The Leasehold Reform (Ground Rent) Act 2022 (in force from 27 June 2022) is a landmark reform of residential leasehold. It prohibits landlords and freeholders from charging ground rent on new 'regulated leases' — long residential leases (over 21 years) granted on or after the commencement date. The only permitted ground rent is a peppercorn — effectively zero.
Charging a prohibited ground rent on a new regulated lease is a civil offence carrying a penalty of between £500 and £5,000 per breach. Each demand or collection is a separate breach. Enforcement is by local authority Trading Standards.
Which leases are regulated
- New residential long leases (term exceeding 21 years) granted on or after 27 June 2022
- Retirement housing leases: commencement date was 1 April 2023
- Statutory lease extensions under the Leasehold Reform Act 1967 or 1993 Act: must be at peppercorn for the extended term
- Voluntary lease extensions granted after 27 June 2022: must be peppercorn if constituting a new lease over 21 years
- Not regulated: business leases, agricultural tenancies, assured tenancies (monthly rentals), community housing, and leases granted pursuant to pre-commencement contracts (transitional protection)
What is prohibited
- Any ground rent above zero (including £1/year, index-linked amounts, or any nominal sum)

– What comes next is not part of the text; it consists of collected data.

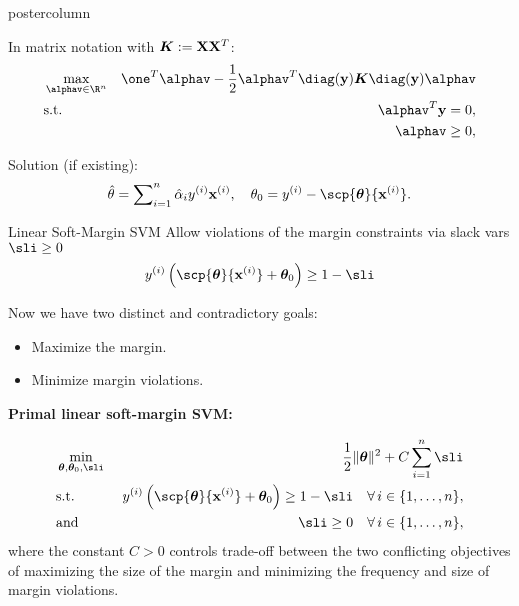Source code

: \documentclass{beamer}
\begin{document}
\begin{frame}[fragile]{}
\begin{columns}
\begin{column}{.31\textwidth}
\begin{beamercolorbox}[center]{postercolumn}
\begin{minipage}{.98\textwidth}
{\begin{myblock}{}
In matrix notation with $\bm{K}:= \mathbf{X} \mathbf{X}^T$:
\begin{eqnarray*}
  & \max\limits_{\alphav \in \R^n} & \one^T \alphav - \frac{1}{2} \alphav^T \diag(\yv)\bm{K} \diag(\yv) \alphav \\
  & \text{s.t.} & \alphav^T \yv = 0, \\
  & \quad & \alphav \geq 0,
\end{eqnarray*}

Solution (if existing):
								$$
								\thetah = \sum\nolimits_{i=1}^n \hat \alpha_i \yi \xi, \quad \theta_0 = \yi - \scp{\thetav}{\xi}.
								$$
  \end{myblock}

  \begin{myblock}{Linear Soft-Margin SVM}
    Allow violations of the margin constraints via slack vars $\sli \geq 0$
    $$
    \yi \left( \scp{\thetav}{\xi} + \thetav_0 \right) \geq 1 - \sli
    $$

    Now we have two distinct and contradictory goals:
    \begin{itemize}[$\bullet$]
      \setlength{\itemindent}{+.3in}
      \item Maximize the margin.
      \item Minimize margin violations.
    \end{itemize}

    \begin{codebox}
      \textbf{Primal linear soft-margin SVM:} 
    \end{codebox}	
							\begin{eqnarray*}
								& \min\limits_{\thetav, \thetav_0,\sli} & \frac{1}{2} \|\thetav\|^2 + C   \sum_{i=1}^n \sli \\
								& \text{s.t.} & \,\, \yi  \left( \scp{\thetav}{\xi} + \thetav_0 \right) \geq 1 - \sli \quad \forall\, i \in \nset,\\
								& \text{and} & \,\, \sli \geq 0 \quad \forall\, i \in \nset,\\
							\end{eqnarray*}
							where the constant $C > 0$ controls trade-off between the two conflicting
							objectives of maximizing the size of the margin and minimizing the
							frequency and size of margin violations.\\

    \end{myblock}
}
\end{minipage}
\end{beamercolorbox}
\end{column}


\end{columns}
\end{frame}
\end{document}

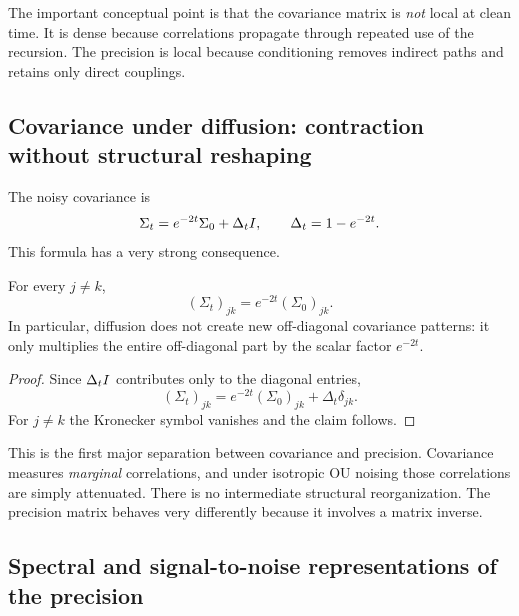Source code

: \documentclass[11pt]{article}
\begin{document}
The important conceptual point is that the covariance matrix is \emph{not} local at clean time. It is dense because correlations propagate through repeated use of the recursion. The precision is local because conditioning removes indirect paths and retains only direct couplings.

\subsection{Covariance under diffusion: contraction without structural reshaping}

The noisy covariance is
\begin{equation}
 \Sigma_t=e^{-2t}\Sigma_0+\Delta_t\Id,
 \qquad \Delta_t=1-e^{-2t}.
\end{equation}
This formula has a very strong consequence.

\begin{proposition}\label{prop:cov_profile}
For every $j\neq k$,
\begin{equation}
 (\Sigma_t)_{jk}=e^{-2t}(\Sigma_0)_{jk}.
\end{equation}
In particular, diffusion does not create new off-diagonal covariance patterns: it only multiplies the entire off-diagonal part by the scalar factor $e^{-2t}$.
\end{proposition}

\begin{proof}
Since $\Delta_t\Id$ contributes only to the diagonal entries,
\begin{equation}
 (\Sigma_t)_{jk}=e^{-2t}(\Sigma_0)_{jk}+\Delta_t\delta_{jk}.
\end{equation}
For $j\neq k$ the Kronecker symbol vanishes and the claim follows.
\end{proof}

This is the first major separation between covariance and precision. Covariance measures \emph{marginal} correlations, and under isotropic OU noising those correlations are simply attenuated. There is no intermediate structural reorganization. The precision matrix behaves very differently because it involves a matrix inverse.

\subsection{Spectral and signal-to-noise representations of the precision}
\end{document}
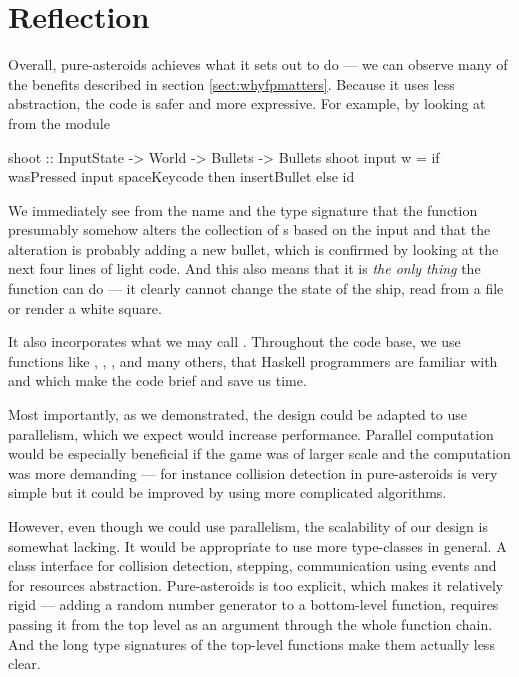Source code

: \documentclass[
  digital, %
  color,   %
  table,   %
  oneside, %
  lof,     %
  lot,     %
]{fithesis3}
\begin{document}
{%
\section{Reflection}
\label{sect:purereflection}

Overall, pure-asteroids achieves what it sets out to do --- we can observe
many of the benefits described in section \ref{sect:whyfpmatters}.
Because it uses less abstraction, the code is safer and more expressive.
For example, by looking at  from the  module
\begin{haskell}
shoot :: InputState -> World -> Bullets -> Bullets
shoot input w =
    if wasPressed input spaceKeycode
        then insertBullet
        else id
\end{haskell}
We immediately see from the name and the type signature that the function presumably
somehow alters the collection of s based on the input and that
the alteration is probably adding a new bullet, which is confirmed by looking
at the next four lines of light code. And this also means that it is \emph{the only thing}
the function can do --- it clearly cannot change the state of the ship, read from a file
or render a white square.

It also incorporates what we may call .
Throughout the code base, we use functions like , ,
,  and many others, that Haskell programmers are familiar
with and which make the code brief and save us time.

Most importantly, as we demonstrated, the design could be adapted to
use parallelism, which we expect would increase performance.
Parallel computation would be especially beneficial if the game was of larger scale
and the computation was more demanding --- for instance collision detection
in pure-asteroids is very simple but it could be improved by using more
complicated algorithms.

However, even though we could use parallelism, the scalability of our design is somewhat lacking.
It would be appropriate to use more type-classes in general. A class interface for
collision detection, stepping, communication using events and for resources abstraction.
Pure-asteroids is too explicit, which makes it relatively rigid
--- adding a random number
generator to a bottom-level function, requires passing it from the top level
as an argument through the whole function chain. And the long type signatures of the
top-level functions make them actually less clear.

}
\end{document}
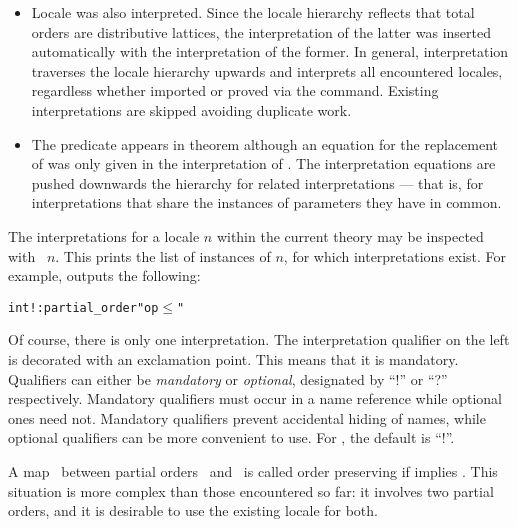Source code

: \begin{isabellebody}
\begin{isamarkuptext}
\begin{itemize}
\item
  Locale  was also interpreted.  Since the
  locale hierarchy reflects that total orders are distributive
  lattices, the interpretation of the latter was inserted
  automatically with the interpretation of the former.  In general,
  interpretation traverses the locale hierarchy upwards and interprets
  all encountered locales, regardless whether imported or proved via
  the  command.  Existing interpretations are
  skipped avoiding duplicate work.
\item
  The predicate  appears in theorem 
  although an equation for the replacement of  was only
  given in the interpretation of .  The
  interpretation equations are pushed downwards the hierarchy for
  related interpretations --- that is, for interpretations that share
  the instances of parameters they have in common.
\end{itemize}%
\end{isamarkuptext}%
\isamarkuptrue%
%
\begin{isamarkuptext}%
The interpretations for a locale $n$ within the current
  theory may be inspected with ~$n$.  This
  prints the list of instances of $n$, for which interpretations exist.
  For example,  
  outputs the following:
\begin{small}
\begin{alltt}
  int! : partial_order "op \(\le\)"
\end{alltt}
\end{small}
  Of course, there is only one interpretation.
  The interpretation qualifier on the left is decorated with an
  exclamation point.  This means that it is mandatory.  Qualifiers
  can either be \emph{mandatory} or \emph{optional}, designated by
  ``!'' or ``?'' respectively.  Mandatory qualifiers must occur in a
  name reference while optional ones need not.  Mandatory qualifiers
  prevent accidental hiding of names, while optional qualifiers can be
  more convenient to use.  For , the
  default is ``!''.%
\end{isamarkuptext}%
\isamarkuptrue%
%
\isamarkuptrue%
%
\begin{isamarkuptext}%
A map~\isa{{\isasymphi}} between partial orders~\isa{{\isasymsqsubseteq}} and~\isa{{\isasympreceq}}
  is called order preserving if  implies .  This situation is more complex than those encountered so
  far: it involves two partial orders, and it is desirable to use the
  existing locale for both.


\end{isamarkuptext}
\end{isabellebody}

- Any rent review clause that allows future increase — even if the starting rent is peppercorn
- Disguised ground rent through non-genuine service or administration charges
Leasehold and Freehold Reform Act 2024
The 2024 Act enacted further reforms: service charge transparency requirements, restrictions on building insurance commission, Right to Manage extensions, and changes to enfranchisement premium calculations (broadly reducing the premium leaseholders pay). Not all provisions were in force as of June 2026 — monitor commencement orders from MHCLG.